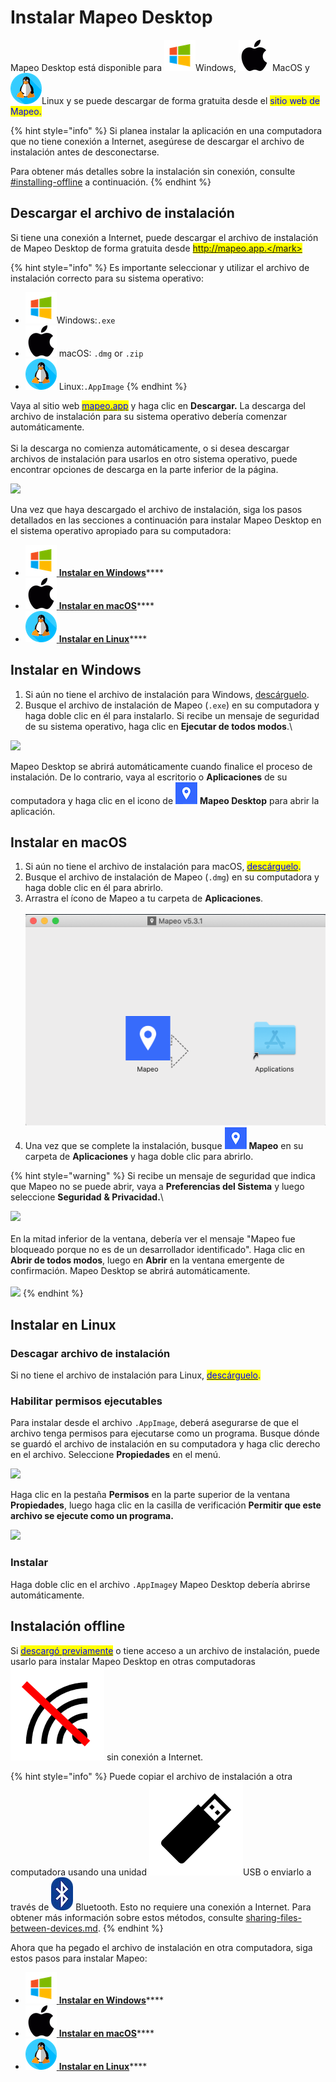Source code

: # Instalar Mapeo Desktop

Mapeo Desktop está disponible para <img src="../../.gitbook/assets/Windows-logo.png" alt="" data-size="line">Windows, <img src="../../.gitbook/assets/mac.png" alt="" data-size="line"> MacOS y <img src="../../.gitbook/assets/linux.png" alt="" data-size="line">Linux y se puede descargar de forma gratuita desde el <mark style="color:blue;">sitio web de Mapeo.</mark>

{% hint style="info" %}
Si planea instalar la aplicación en una computadora que no tiene conexión a Internet, asegúrese de descargar el archivo de instalación antes de desconectarse.

Para obtener más detalles sobre la instalación sin conexión, consulte  [#installing-offline](installing-mapeo-desktop.md#installing-offline "mention") a continuación.
{% endhint %}

## Descargar el archivo de instalación

Si tiene una conexión a Internet, puede descargar el archivo de instalación de Mapeo Desktop de forma gratuita desde <mark style="color:blue;">http://mapeo.app.</mark>

{% hint style="info" %}
Es importante seleccionar y utilizar el archivo de instalación correcto para su sistema operativo:

* <img src="../../.gitbook/assets/Windows-logo.png" alt="" data-size="line">Windows:`.exe`
* <img src="../../.gitbook/assets/mac.png" alt="" data-size="line"> macOS: `.dmg` or `.zip`
* <img src="../../.gitbook/assets/linux.png" alt="" data-size="line"> Linux:`.AppImage`
{% endhint %}

Vaya al sitio web [<mark style="color:blue;">mapeo.app</mark>](https://www.digital-democracy.org/mapeo/) <mark style="color:blue;"></mark> y haga clic en **Descargar.** La descarga del archivo de instalación para su sistema operativo debería comenzar automáticamente.\
\
Si la descarga no comienza automáticamente, o si desea descargar archivos de instalación para usarlos en otro sistema operativo, puede encontrar opciones de descarga en la parte inferior de la página.

![](https://lh3.googleusercontent.com/E\_z0p4l7yCsYHL4JCBHYKPTwexwyuZmUeCocPedWk4kAiP-fA5dHCBpNmQA6oMBuUd34X3-w8MbF\_Za6rUehwNBb3z-Stkr6FnXExz2YPkSW61MNpeME7Nt6xZdlPA)

Una vez que haya descargado el archivo de instalación, siga los pasos detallados en las secciones a continuación para instalar Mapeo Desktop en el sistema operativo apropiado para su computadora:

* [<img src="../../.gitbook/assets/Windows-logo.png" alt="" data-size="line"> **Instalar en Windows**](installing-mapeo-desktop.md#instalar-en-windows)****
* [<img src="../../.gitbook/assets/mac.png" alt="" data-size="line"> **Instalar en macOS**](installing-mapeo-desktop.md#instalar-en-macos)****
* [<img src="../../.gitbook/assets/linux.png" alt="" data-size="line"> **Instalar en Linux**](installing-mapeo-desktop.md#instalar-en-linux)****

## Instalar en Windows

1. Si aún no tiene el archivo de instalación para Windows, [descárguelo](installing-mapeo-desktop.md#descargar-el-archivo-de-instalacion).
2. Busque el archivo de instalación de Mapeo (`.exe`) en su computadora y haga doble clic en él para instalarlo. Si recibe un mensaje de seguridad de su sistema operativo, haga clic en **Ejecutar de todos modos**.\\

![](https://lh3.googleusercontent.com/Tsq5jLMWd1wSHKbDzVT\_WFc-bUSBtbn3gj-6ta8YqJzQzXqoHDQ5Jw6ehXNz\_1ZopSYMZMN0O5ZZ6L4gM5Vuva08ZwHe1mzo0zPZCyK5r10qXb26CtMb1Twbf-l2CA)

Mapeo Desktop se abrirá automáticamente cuando finalice el proceso de instalación. De lo contrario, vaya al escritorio o **Aplicaciones** de su computadora y haga clic en el icono de <img src="../../.gitbook/assets/Md-icon.png" alt="" data-size="line"> **Mapeo Desktop** para abrir la aplicación.

## Instalar en macOS ​

1. Si aún no tiene el archivo de instalación para macOS, [<mark style="color:blue;">descárguelo</mark>](installing-mapeo-desktop.md#descargar-el-archivo-de-instalacion)<mark style="color:blue;">.</mark>
2. Busque el archivo de instalación de Mapeo (`.dmg`) en su computadora y haga doble clic en él para abrirlo.
3. Arrastra el ícono de Mapeo a tu carpeta de **Aplicaciones**.\
   \
   ![](<../../.gitbook/assets/Screen Shot 2021-12-21 at 2.02.59 PM.png>)
4. Una vez que se complete la instalación, busque <img src="../../.gitbook/assets/Md-icon.png" alt="" data-size="line"> **Mapeo** en su carpeta de **Aplicaciones** y haga doble clic para abrirlo.

{% hint style="warning" %}
Si recibe un mensaje de seguridad que indica que Mapeo no se puede abrir, vaya a **Preferencias del Sistema** y luego seleccione **Seguridad** **& Privacidad.**\


![](../../.gitbook/assets/Mac\_system\_settings\_security.png)\
\
En la mitad inferior de la ventana, debería ver el mensaje "Mapeo fue bloqueado porque no es de un desarrollador identificado". Haga clic en **Abrir de todos modos**, luego en **Abrir** en la ventana emergente de confirmación. Mapeo Desktop se abrirá automáticamente.\
\
![](../../.gitbook/assets/Mac\_security\_open\_anyway.png)
{% endhint %}

## Instalar en Linux

### Descagar archivo de instalación

Si no tiene el archivo de instalación para Linux, [<mark style="color:blue;">descárguelo</mark>](installing-mapeo-desktop.md#descargar-el-archivo-de-instalacion)<mark style="color:blue;">.</mark>

### Habilitar permisos ejecutables

Para instalar desde el archivo `.AppImage`, deberá asegurarse de que el archivo tenga permisos para ejecutarse como un programa. Busque dónde se guardó el archivo de instalación en su computadora y haga clic derecho en el archivo. Seleccione **Propiedades** en el menú.

![](../../.gitbook/assets/Linux\_right\_click\_appImage.jpg)

Haga clic en la pestaña **Permisos** en la parte superior de la ventana **Propiedades**, luego haga clic en la casilla de verificación **Permitir que este archivo se ejecute como un programa.**

![](../../.gitbook/assets/Linux\_allow\_executable\_permissions.jpg)

### Instalar

Haga doble clic en el archivo `.AppImage`y Mapeo Desktop debería abrirse automáticamente.

## Instalación offline <a href="#installing-offline" id="installing-offline"></a>

Si [<mark style="color:blue;">descargó previamente</mark>](installing-mapeo-desktop.md#descargar-el-archivo-de-instalacion) o tiene acceso a un archivo de instalación, puede usarlo para instalar Mapeo Desktop en otras computadoras <img src="../../.gitbook/assets/image (4).png" alt="" data-size="line"> sin conexión a Internet.

{% hint style="info" %}
Puede copiar el archivo de instalación a otra computadora usando una unidad <img src="../../.gitbook/assets/image (16).png" alt="" data-size="line">USB o enviarlo a través de <img src="../../.gitbook/assets/bluetooth.jpg" alt="" data-size="line"> Bluetooth. Esto no requiere una conexión a Internet. Para obtener más información sobre estos métodos, consulte [sharing-files-between-devices.md](../troubleshooting/sharing-files-between-devices.md "mention").
{% endhint %}

Ahora que ha pegado el archivo de instalación en otra computadora, siga estos pasos para instalar Mapeo:

* [<img src="../../.gitbook/assets/Windows-logo.png" alt="" data-size="line"> **Instalar en Windows**](installing-mapeo-desktop.md#instalar-en-windows)****
* [<img src="../../.gitbook/assets/mac.png" alt="" data-size="line"> **Instalar en macOS**](installing-mapeo-desktop.md#instalar-en-macos)****
* [<img src="../../.gitbook/assets/linux.png" alt="" data-size="line"> **Instalar en Linux**](installing-mapeo-desktop.md#instalar-en-linux)****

____________

### Exercise aim
Could the data above be returned in full, exactly, with every image left out?

### Response area
Source code

: # Instalar Mapeo Desktop

Mapeo Desktop está disponible para <img src="../../.gitbook/assets/Windows-logo.png" alt="" data-size="line">Windows, <img src="../../.gitbook/assets/mac.png" alt="" data-size="line"> MacOS y <img src="../../.gitbook/assets/linux.png" alt="" data-size="line">Linux y se puede descargar de forma gratuita desde el <mark style="color:blue;">sitio web de Mapeo.</mark>

{% hint style="info" %}
Si planea instalar la aplicación en una computadora que no tiene conexión a Internet, asegúrese de descargar el archivo de instalación antes de desconectarse.

Para obtener más detalles sobre la instalación sin conexión, consulte  [#installing-offline](installing-mapeo-desktop.md#installing-offline "mention") a continuación.
{% endhint %}

## Descargar el archivo de instalación

Si tiene una conexión a Internet, puede descargar el archivo de instalación de Mapeo Desktop de forma gratuita desde <mark style="color:blue;">http://mapeo.app.</mark>

{% hint style="info" %}
Es importante seleccionar y utilizar el archivo de instalación correcto para su sistema operativo:

* <img src="../../.gitbook/assets/Windows-logo.png" alt="" data-size="line">Windows:`.exe`
* <img src="../../.gitbook/assets/mac.png" alt="" data-size="line"> macOS: `.dmg` or `.zip`
* <img src="../../.gitbook/assets/linux.png" alt="" data-size="line"> Linux:`.AppImage`
{% endhint %}

Vaya al sitio web [<mark style="color:blue;">mapeo.app</mark>](https://www.digital-democracy.org/mapeo/) <mark style="color:blue;"></mark> y haga clic en **Descargar.** La descarga del archivo de instalación para su sistema operativo debería comenzar automáticamente.\
\
Si la descarga no comienza automáticamente, o si desea descargar archivos de instalación para usarlos en otro sistema operativo, puede encontrar opciones de descarga en la parte inferior de la página.

![](https://lh3.googleusercontent.com/E\_z0p4l7yCsYHL4JCBHYKPTwexwyuZmUeCocPedWk4kAiP-fA5dHCBpNmQA6oMBuUd34X3-w8MbF\_Za6rUehwNBb3z-Stkr6FnXExz2YPkSW61MNpeME7Nt6xZdlPA)

Una vez que haya descargado el archivo de instalación, siga los pasos detallados en las secciones a continuación para instalar Mapeo Desktop en el sistema operativo apropiado para su computadora:

* [<img src="../../.gitbook/assets/Windows-logo.png" alt="" data-size="line"> **Instalar en Windows**](installing-mapeo-desktop.md#instalar-en-windows)****
* [<img src="../../.gitbook/assets/mac.png" alt="" data-size="line"> **Instalar en macOS**](installing-mapeo-desktop.md#instalar-en-macos)****
* [<img src="../../.gitbook/assets/linux.png" alt="" data-size="line"> **Instalar en Linux**](installing-mapeo-desktop.md#instalar-en-linux)****

## Instalar en Windows

1. Si aún no tiene el archivo de instalación para Windows, [descárguelo](installing-mapeo-desktop.md#descargar-el-archivo-de-instalacion).
2. Busque el archivo de instalación de Mapeo (`.exe`) en su computadora y haga doble clic en él para instalarlo. Si recibe un mensaje de seguridad de su sistema operativo, haga clic en **Ejecutar de todos modos**.\\

![](https://lh3.googleusercontent.com/Tsq5jLMWd1wSHKbDzVT\_WFc-bUSBtbn3gj-6ta8YqJzQzXqoHDQ5Jw6ehXNz\_1ZopSYMZMN0O5ZZ6L4gM5Vuva08ZwHe1mzo0zPZCyK5r10qXb26CtMb1Twbf-l2CA)

Mapeo Desktop se abrirá automáticamente cuando finalice el proceso de instalación. De lo contrario, vaya al escritorio o **Aplicaciones** de su computadora y haga clic en el icono de <img src="../../.gitbook/assets/Md-icon.png" alt="" data-size="line"> **Mapeo Desktop** para abrir la aplicación.

## Instalar en macOS ​

1. Si aún no tiene el archivo de instalación para macOS, [<mark style="color:blue;">descárguelo</mark>](installing-mapeo-desktop.md#descargar-el-archivo-de-instalacion)<mark style="color:blue;">.</mark>
2. Busque el archivo de instalación de Mapeo (`.dmg`) en su computadora y haga doble clic en él para abrirlo.
3. Arrastra el ícono de Mapeo a tu carpeta de **Aplicaciones**.\
   \
   ![](<../../.gitbook/assets/Screen Shot 2021-12-21 at 2.02.59 PM.png>)
4. Una vez que se complete la instalación, busque <img src="../../.gitbook/assets/Md-icon.png" alt="" data-size="line"> **Mapeo** en su carpeta de **Aplicaciones** y haga doble clic para abrirlo.

{% hint style="warning" %}
Si recibe un mensaje de seguridad que indica que Mapeo no se puede abrir, vaya a **Preferencias del Sistema** y luego seleccione **Seguridad** **& Privacidad.**\


![](../../.gitbook/assets/Mac\_system\_settings\_security.png)\
\
En la mitad inferior de la ventana, debería ver el mensaje "Mapeo fue bloqueado porque no es de un desarrollador identificado". Haga clic en **Abrir de todos modos**, luego en **Abrir** en la ventana emergente de confirmación. Mapeo Desktop se abrirá automáticamente.\
\
![](../../.gitbook/assets/Mac\_security\_open\_anyway.png)
{% endhint %}

## Instalar en Linux

### Descagar archivo de instalación

Si no tiene el archivo de instalación para Linux, [<mark style="color:blue;">descárguelo</mark>](installing-mapeo-desktop.md#descargar-el-archivo-de-instalacion)<mark style="color:blue;">.</mark>

### Habilitar permisos ejecutables

Para instalar desde el archivo `.AppImage`, deberá asegurarse de que el archivo tenga permisos para ejecutarse como un programa. Busque dónde se guardó el archivo de instalación en su computadora y haga clic derecho en el archivo. Seleccione **Propiedades** en el menú.

![](../../.gitbook/assets/Linux\_right\_click\_appImage.jpg)

Haga clic en la pestaña **Permisos** en la parte superior de la ventana **Propiedades**, luego haga clic en la casilla de verificación **Permitir que este archivo se ejecute como un programa.**

![](../../.gitbook/assets/Linux\_allow\_executable\_permissions.jpg)

### Instalar

Haga doble clic en el archivo `.AppImage`y Mapeo Desktop debería abrirse automáticamente.

## Instalación offline <a href="#installing-offline" id="installing-offline"></a>

Si [<mark style="color:blue;">descargó previamente</mark>](installing-mapeo-desktop.md#descargar-el-archivo-de-instalacion) o tiene acceso a un archivo de instalación, puede usarlo para instalar Mapeo Desktop en otras computadoras <img src="../../.gitbook/assets/image (4).png" alt="" data-size="line"> sin conexión a Internet.

{% hint style="info" %}
Puede copiar el archivo de instalación a otra computadora usando una unidad <img src="../../.gitbook/assets/image (16).png" alt="" data-size="line">USB o enviarlo a través de <img src="../../.gitbook/assets/bluetooth.jpg" alt="" data-size="line"> Bluetooth. Esto no requiere una conexión a Internet. Para obtener más información sobre estos métodos, consulte [sharing-files-between-devices.md](../troubleshooting/sharing-files-between-devices.md "mention").
{% endhint %}

Ahora que ha pegado el archivo de instalación en otra computadora, siga estos pasos para instalar Mapeo:

* [<img src="../../.gitbook/assets/Windows-logo.png" alt="" data-size="line"> **Instalar en Windows**](installing-mapeo-desktop.md#instalar-en-windows)****
* [<img src="../../.gitbook/assets/mac.png" alt="" data-size="line"> **Instalar en macOS**](installing-mapeo-desktop.md#instalar-en-macos)****
* [<img src="../../.gitbook/assets/linux.png" alt="" data-size="line"> **Instalar en Linux**](installing-mapeo-desktop.md#instalar-en-linux)****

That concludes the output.